Minute Mitzvah: Keep Your Word

(N.B.: If you’re not hip to things eth(n)ospiritual, you may want to skip this post. Otherwise, feel free to comment.)

FOR ME, THE SECRET TO Jewish living can be summed up in two Hebrew words: “Na’aseh v’nishmah (We will do, and we will understand).” This is the nation’s famous response to Moses in Exodus 24:7 (which chapter/verse combo delights my study-partner no end), after the prophet asks them whether or not they’re willing to lead Torah-codified lives: “Right on! And we’ll learn by doing.”
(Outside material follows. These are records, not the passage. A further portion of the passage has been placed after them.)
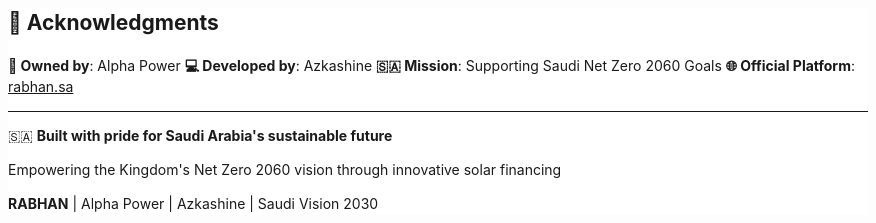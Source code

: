
## 🙏 Acknowledgments

**🏢 Owned by**: Alpha Power
**💻 Developed by**: Azkashine
**🇸🇦 Mission**: Supporting Saudi Net Zero 2060 Goals
**🌐 Official Platform**: [rabhan.sa](https://rabhan.sa/)

---

🇸🇦 **Built with pride for Saudi Arabia's sustainable future**

Empowering the Kingdom's Net Zero 2060 vision through innovative solar financing

**RABHAN** | Alpha Power | Azkashine | Saudi Vision 2030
“Torah” is often translated as “Law,” but a better translation would be “Instruction.” The sages of our tradition saw it as something alive, manifested in the day-to-day actions of ordinary people as they relate to each other and to God. Most of the 613 mitzvot (“commandments,” or what my teacher Rabbi Jack Gabriel translates as “God-connections”) deal with the currently defunct Temple sacrifical cult. But in 1931, Rabbi Yisrael Meir Kagan sifted 270 which can still be done today — and which Serious Jews consider obligatory, or at least attainable.

When I returned to Judaism in 1997, I wanted to “do it right” and plunged headlong into a (still incomplete) study of the mitzvot. It occurred to me that most Jews are already doing 80 or so of these every day but don’t know it. And, according to Rabbi Kagan, knowing is the key: If, when your grandma enters the room, you rise because it’s good manners, that’s one experience. But if you do it because it’s expected by Torah, that’s another. Only you will know the difference. But isn’t that where it starts?

Thus: “Monday Mitzvah,” a weekly exercise in “making Torah.” (And, hopefully, a better world into the bargain.)

Today: Keep your word.

The human world is very fragile, and not only on the physical level. Human society is built on trust, and the basis of trust is the expectation that others will keep their promises to us and vice versa. That’s not to say it’s easy, especially among the important distractions of our daily lives, but when we break our word — even “just this once,” even “just a little white lie” — we disappoint someone somewhere. This adds to the net disappointment and despair in the world. And why would we want to do that? Torah tells us that we are bound to fulfill what passes from our lips, whether or not we use the magic word “promise;” better that we should say nothing than we should say and not do.